I wanted to try Sony Vegas, but I don't think its free.
Any ideas?


----------



## dietrc70 (Oct 25, 2008)

Virtualdub is terrific for cutting, splicing, and dubbing.  I think there are plugins for some effects too.

Adobe Premiere Elements isn't free, but it might be worth a look.


----------



## Mirka (Oct 25, 2008)

It's not free, but I use Vegas Video for my video editing needs. It works pretty well - it's pretty much fool proof and works very well for what I need it for.


----------



## Hydramon (Oct 25, 2008)

Mirka said:


> It's not free, but I use Vegas Video for my video editing needs. It works pretty well - it's pretty much fool proof and works very well for what I need it for.

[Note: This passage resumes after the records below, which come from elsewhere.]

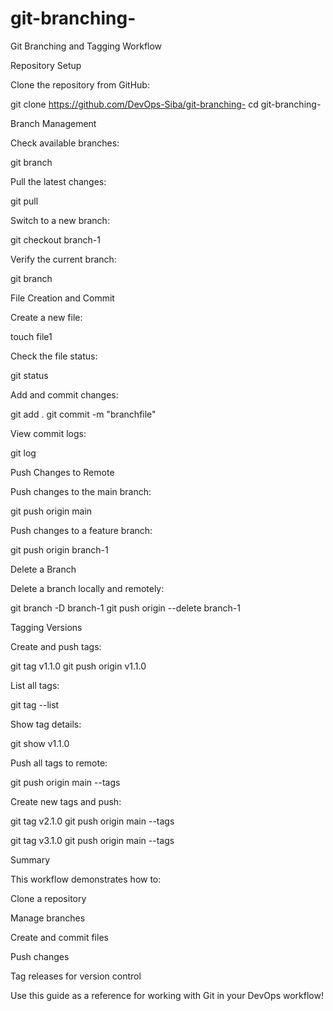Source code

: # git-branching-
Git Branching and Tagging Workflow

Repository Setup

Clone the repository from GitHub:

git clone https://github.com/DevOps-Siba/git-branching-
cd git-branching-

Branch Management

Check available branches:

git branch

Pull the latest changes:

git pull

Switch to a new branch:

git checkout branch-1

Verify the current branch:

git branch

File Creation and Commit

Create a new file:

touch file1

Check the file status:

git status

Add and commit changes:

git add .
git commit -m "branchfile"

View commit logs:

git log

Push Changes to Remote

Push changes to the main branch:

git push origin main

Push changes to a feature branch:

git push origin branch-1

Delete a Branch

Delete a branch locally and remotely:

git branch -D branch-1
git push origin --delete branch-1

Tagging Versions

Create and push tags:

git tag v1.1.0
git push origin v1.1.0

List all tags:

git tag --list

Show tag details:

git show v1.1.0

Push all tags to remote:

git push origin main --tags

Create new tags and push:

git tag v2.1.0
git push origin main --tags

git tag v3.1.0
git push origin main --tags

Summary

This workflow demonstrates how to:

Clone a repository

Manage branches

Create and commit files

Push changes

Tag releases for version control

Use this guide as a reference for working with Git in your DevOps workflow!
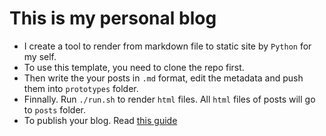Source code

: # This is my personal blog
* I create a tool to render from markdown file to static site by `Python` for my self.
* To use this template, you need to clone the repo first.
* Then write the your posts in `.md` format, edit the metadata and push them into `prototypes` folder.
* Finnally. Run `./run.sh` to render `html` files. All `html` files of posts will go to `posts` folder.
* To publish your blog. Read [this guide](https://pages.github.com/)

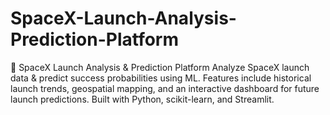 # SpaceX-Launch-Analysis-Prediction-Platform
🚀 SpaceX Launch Analysis &amp; Prediction Platform Analyze SpaceX launch data &amp; predict success probabilities using ML. Features include historical launch trends, geospatial mapping, and an interactive dashboard for future launch predictions. Built with Python, scikit-learn, and Streamlit.
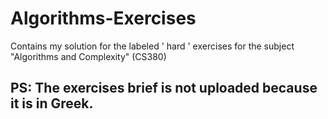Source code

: # Algorithms-Exercises
Contains my solution for the labeled ' hard ' exercises for the subject "Algorithms and Complexity" (CS380)

## PS: The exercises brief is not uploaded because it is in Greek.
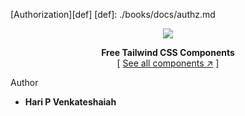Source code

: 

[Authorization][def]
[def]: ./books/docs/authz.md

<div align="center">

[![][logo-url]][repo-url]  

**Free Tailwind CSS Components**  
[ [See all components ↗︎][repo-url] ]
  

</div>

[logo-url]: https://raw.githubusercontent.com/saadeghi/files/main/daisyui/logo-4.svg
[repo-url]: https://daisyui.com/
[banner-url]: https://raw.githubusercontent.com/saadeghi/files/main/daisyui/card-3.png

Author
* **Hari P Venkateshaiah** 
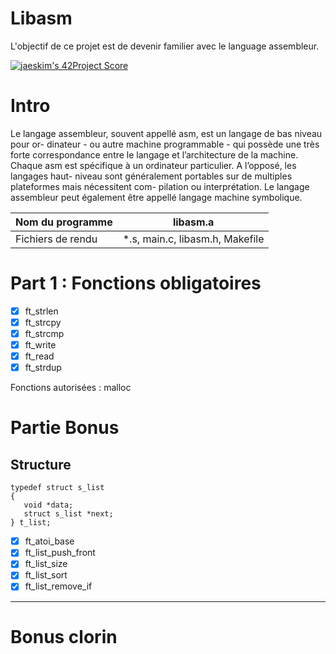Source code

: Libasm
========
L'objectif de ce projet est de devenir familier avec le language assembleur.

[![jaeskim's 42Project Score](https://badge42.herokuapp.com/api/project/clorin/libasm)](https://github.com/JaeSeoKim/badge42)

# Intro
Le langage assembleur, souvent appellé asm, est un langage de bas niveau pour or-
dinateur - ou autre machine programmable - qui possède une très forte correspondance
entre le langage et l’architecture de la machine.
Chaque asm est spécifique à un ordinateur particulier. A l’opposé, les langages haut-
niveau sont généralement portables sur de multiples plateformes mais nécessitent com-
pilation ou interprétation. Le langage assembleur peut également être appellé langage
machine symbolique.


| Nom du programme  	| libasm.a   	|
|---	|---	|
| Fichiers de rendu  	| *.s, main.c, libasm.h, Makefile  	|

# Part 1 : Fonctions obligatoires

- [x] ft_strlen
- [x] ft_strcpy
- [x] ft_strcmp
- [x] ft_write
- [x] ft_read
- [x] ft_strdup

Fonctions autorisées : malloc

# Partie Bonus

## Structure

`typedef struct s_list`  
`{`  
`	void *data;`  
`	struct s_list *next;`  
`} t_list;`

- [x] ft_atoi_base
- [x] ft_list_push_front
- [x] ft_list_size
- [x] ft_list_sort
- [x] ft_list_remove_if

---------------------------------

# Bonus clorin
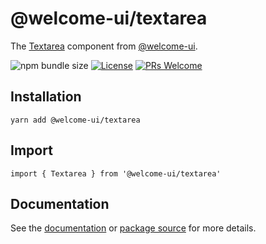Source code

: # @welcome-ui/textarea

The [Textarea](http://welcome-ui.com/fields/textarea) component from [@welcome-ui](http://welcome-ui.com).

![npm bundle size](https://img.shields.io/bundlephobia/minzip/@welcome-ui/textarea) [![License](https://img.shields.io/npm/l/welcome-ui.svg)](https://github.com/WTTJ/welcome-ui/blob/master/LICENSE) [![PRs Welcome](https://img.shields.io/badge/PRs-welcome-mediumspringgreen.svg)](ttps://github.com/WTTJ/welcome-ui/blob/master/CONTRIBUTING.md)

## Installation

    yarn add @welcome-ui/textarea

## Import

    import { Textarea } from '@welcome-ui/textarea'

## Documentation

See the [documentation](http://welcome-ui.com/fields/textarea) or [package source](https://github.com/WTTJ/welcome-ui/tree/master/packages/Textarea) for more details.
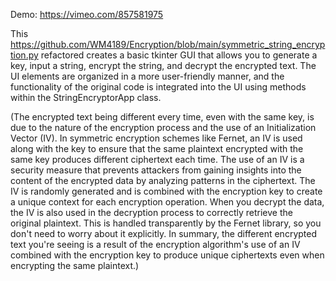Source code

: Demo: https://vimeo.com/857581975

This https://github.com/WM4189/Encryption/blob/main/symmetric_string_encryption.py refactored creates a basic tkinter GUI that allows you to generate a key, input a string, encrypt the string, and decrypt the encrypted text. The UI elements are organized in a more user-friendly manner, and the functionality of the original code is integrated into the UI using methods within the StringEncryptorApp class.

(The encrypted text being different every time, even with the same key, is due to the nature of the encryption process and the use of an Initialization Vector (IV). In symmetric encryption schemes like Fernet, an IV is used along with the key to ensure that the same plaintext encrypted with the same key produces different ciphertext each time.  The use of an IV is a security measure that prevents attackers from gaining insights into the content of the encrypted data by analyzing patterns in the ciphertext. The IV is randomly generated and is combined with the encryption key to create a unique context for each encryption operation.  When you decrypt the data, the IV is also used in the decryption process to correctly retrieve the original plaintext. This is handled transparently by the Fernet library, so you don't need to worry about it explicitly. 
 In summary, the different encrypted text you're seeing is a result of the encryption algorithm's use of an IV combined with the encryption key to produce unique ciphertexts even when encrypting the same plaintext.)
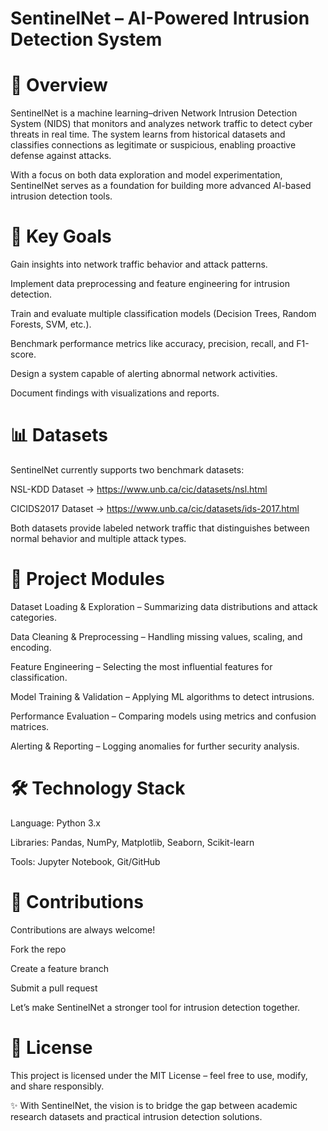 # SentinelNet – AI-Powered Intrusion Detection System

# 📌 Overview

SentinelNet is a machine learning–driven Network Intrusion Detection System (NIDS) that monitors and analyzes network traffic to detect cyber threats in real time.
The system learns from historical datasets and classifies connections as legitimate or suspicious, enabling proactive defense against attacks.

With a focus on both data exploration and model experimentation, SentinelNet serves as a foundation for building more advanced AI-based intrusion detection tools.

# 🎯 Key Goals

Gain insights into network traffic behavior and attack patterns.

Implement data preprocessing and feature engineering for intrusion detection.

Train and evaluate multiple classification models (Decision Trees, Random Forests, SVM, etc.).

Benchmark performance metrics like accuracy, precision, recall, and F1-score.

Design a system capable of alerting abnormal network activities.

Document findings with visualizations and reports.

# 📊 Datasets

SentinelNet currently supports two benchmark datasets:

NSL-KDD Dataset → https://www.unb.ca/cic/datasets/nsl.html

CICIDS2017 Dataset → https://www.unb.ca/cic/datasets/ids-2017.html

Both datasets provide labeled network traffic that distinguishes between normal behavior and multiple attack types.

# 🧩 Project Modules

Dataset Loading & Exploration – Summarizing data distributions and attack categories.

Data Cleaning & Preprocessing – Handling missing values, scaling, and encoding.

Feature Engineering – Selecting the most influential features for classification.

Model Training & Validation – Applying ML algorithms to detect intrusions.

Performance Evaluation – Comparing models using metrics and confusion matrices.

Alerting & Reporting – Logging anomalies for further security analysis.

# 🛠️ Technology Stack

Language: Python 3.x

Libraries: Pandas, NumPy, Matplotlib, Seaborn, Scikit-learn

Tools: Jupyter Notebook, Git/GitHub

# 🤝 Contributions

Contributions are always welcome!

Fork the repo

Create a feature branch

Submit a pull request

Let’s make SentinelNet a stronger tool for intrusion detection together.

# 📜 License

This project is licensed under the MIT License – feel free to use, modify, and share responsibly.

✨ With SentinelNet, the vision is to bridge the gap between academic research datasets and practical intrusion detection solutions.
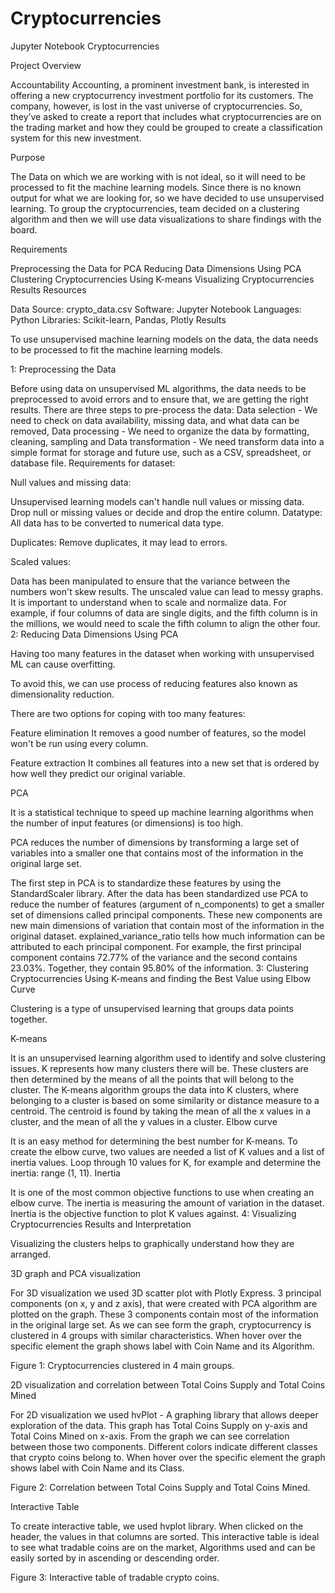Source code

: # Cryptocurrencies
Jupyter Notebook
Cryptocurrencies

Project Overview

Accountability Accounting, a prominent investment bank, is interested in offering a new cryptocurrency investment portfolio for its customers. The company, however, is lost in the vast universe of cryptocurrencies. So, they’ve asked to create a report that includes what cryptocurrencies are on the trading market and how they could be grouped to create a classification system for this new investment.

Purpose

The Data on which we are working with is not ideal, so it will need to be processed to fit the machine learning models. Since there is no known output for what we are looking for, so we have decided to use unsupervised learning. To group the cryptocurrencies, team decided on a clustering algorithm and then we will use data visualizations to share findings with the board.

Requirements

Preprocessing the Data for PCA
Reducing Data Dimensions Using PCA
Clustering Cryptocurrencies Using K-means
Visualizing Cryptocurrencies Results
Resources

Data Source: crypto_data.csv
Software: Jupyter Notebook
Languages: Python
Libraries: Scikit-learn, Pandas, Plotly
Results

To use unsupervised machine learning models on the data, the data needs to be processed to fit the machine learning models.

1: Preprocessing the Data

Before using data on unsupervised ML algorithms, the data needs to be preprocessed to avoid errors and to ensure that, we are getting the right results.
There are three steps to pre-process the data:
Data selection - We need to check on data availability, missing data, and what data can be removed,
Data processing - We need to organize the data by formatting, cleaning, sampling and
Data transformation - We need transform data into a simple format for storage and future use, such as a CSV, spreadsheet, or database file.
Requirements for dataset:

Null values and missing data:

Unsupervised learning models can't handle null values or missing data.
Drop null or missing values or decide and drop the entire column.
Datatype: All data has to be converted to numerical data type.

Duplicates: Remove duplicates, it may lead to errors.

Scaled values:

Data has been manipulated to ensure that the variance between the numbers won't skew results.
The unscaled value can lead to messy graphs.
It is important to understand when to scale and normalize data.
For example, if four columns of data are single digits, and the fifth column is in the millions, we would need to scale the fifth column to align the other four.
2: Reducing Data Dimensions Using PCA

Having too many features in the dataset when working with unsupervised ML can cause overfitting.

To avoid this, we can use process of reducing features also known as dimensionality reduction.

There are two options for coping with too many features:

Feature elimination It removes a good number of features, so the model won't be run using every column.

Feature extraction It combines all features into a new set that is ordered by how well they predict our original variable.

PCA

It is a statistical technique to speed up machine learning algorithms when the number of input features (or dimensions) is too high.

PCA reduces the number of dimensions by transforming a large set of variables into a smaller one that contains most of the information in the original large set.

The first step in PCA is to standardize these features by using the StandardScaler library.
After the data has been standardized use PCA to reduce the number of features (argument of n_components) to get a smaller set of dimensions called principal components.
These new components are new main dimensions of variation that contain most of the information in the original dataset.
explained_variance_ratio tells how much information can be attributed to each principal component.
For example, the first principal component contains 72.77% of the variance and the second contains 23.03%. Together, they contain 95.80% of the information.
3: Clustering Cryptocurrencies Using K-means and finding the Best Value using Elbow Curve

Clustering is a type of unsupervised learning that groups data points together.

K-means

It is an unsupervised learning algorithm used to identify and solve clustering issues.
K represents how many clusters there will be. These clusters are then determined by the means of all the points that will belong to the cluster.
The K-means algorithm groups the data into K clusters, where belonging to a cluster is based on some similarity or distance measure to a centroid.
The centroid is found by taking the mean of all the x values in a cluster, and the mean of all the y values in a cluster.
Elbow curve

It is an easy method for determining the best number for K-means.
To create the elbow curve, two values are needed
a list of K values and
a list of inertia values.
Loop through 10 values for K, for example and determine the inertia: range (1, 11).
Inertia

It is one of the most common objective functions to use when creating an elbow curve.
The inertia is measuring the amount of variation in the dataset.
Inertia is the objective function to plot K values against.
4: Visualizing Cryptocurrencies Results and Interpretation

Visualizing the clusters helps to graphically understand how they are arranged.

3D graph and PCA visualization

For 3D visualization we used 3D scatter plot with Plotly Express.
3 principal components (on x, y and z axis), that were created with PCA algorithm are plotted on the graph.
These 3 components contain most of the information in the original large set.
As we can see form the graph, cryptocurrency is clustered in 4 groups with similar characteristics.
When hover over the specific element the graph shows label with Coin Name and its Algorithm.


Figure 1: Cryptocurrencies clustered in 4 main groups.

2D visualization and correlation between Total Coins Supply and Total Coins Mined

For 2D visualization we used hvPlot - A graphing library that allows deeper exploration of the data.
This graph has Total Coins Supply on y-axis and Total Coins Mined on x-axis.
From the graph we can see correlation between those two components.
Different colors indicate different classes that crypto coins belong to.
When hover over the specific element the graph shows label with Coin Name and its Class.


Figure 2: Correlation between Total Coins Supply and Total Coins Mined.

Interactive Table

To create interactive table, we used hvplot library.
When clicked on the header, the values in that columns are sorted.
This interactive table is ideal to see what tradable coins are on the market,
Algorithms used and can be easily sorted by in ascending or descending order.


Figure 3: Interactive table of tradable crypto coins.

Oh yeah, how much is it? I looked into getting that, but don't have money at the moment... If you could, could you tell me the price in New Zealand $? Thanks


----------



## NerdyMunk (Oct 25, 2008)

Final Cut Studio Pro?


----------



## Runefox (Oct 25, 2008)

brownsquirrel said:


> Final Cut Studio Pro?


Heh.


----------



## Kimmerset (Oct 25, 2008)

brownsquirrel said:


> Final Cut Studio Pro?



I'm not going to assume you actually spent $1300 on this piece of software.  

It looks like this person actually wants to obtain things legally and probably doesn't have $1300 to spend on anime music videos.


----------



## Aden (Oct 25, 2008)

Blender has a built-in video sequence editor if you want to take the time to learn it.

However, if you only make AMVs, I encourage you to stop editing video.


----------



## Kimmerset (Oct 25, 2008)

Don't be so hard.  Some amazing people start out doing very typical and mundane things, such as making AMV's or badly written fan-fics.

...Not many, though.


----------



## yoka_neko (Oct 25, 2008)

mac - final cut
windows - premier pro


----------



## Hydramon (Oct 25, 2008)

Pfft. I'm allowed to make AMVs if I want. At least I'm doing something with my skills in my spare time. And anyways, its a step towards the future.
As for getting the programs, it looks like I'm going to have to pay to get a good video editing program. Oh well...


----------



## Kimmerset (Oct 25, 2008)

Just don't make stupid AMV's... oh shit.


----------



## Aden (Oct 25, 2008)

Hydramon said:


> Pfft. I'm allowed to make AMVs if I want.



Of course you are, I'm not denying that. I'm just _encouraging_ otherwise. Also doesn't mean I won't help you.

On that, you never specified what OS you're running. That can help us narrow stuff down.


----------



## Neybulot (Oct 26, 2008)

Hydramon said:


> Pfft. I'm allowed to make AMVs if I want. At least I'm doing something with my skills in my spare time.



I don't think the word for making any AMV would be "skill".


----------



## C. Lupus (Oct 30, 2008)

Neybulot said:


> I don't think the word for making any AMV would be &quot;skill&quot;.



 Then perhaps "hobby"?


----------



## lilEmber (Oct 31, 2008)

Wow, leave the guy alone i don't see you doing anything other than bitch about what he wants to be doing.

Anyway, windows movie maker is fine. Seriously, it is.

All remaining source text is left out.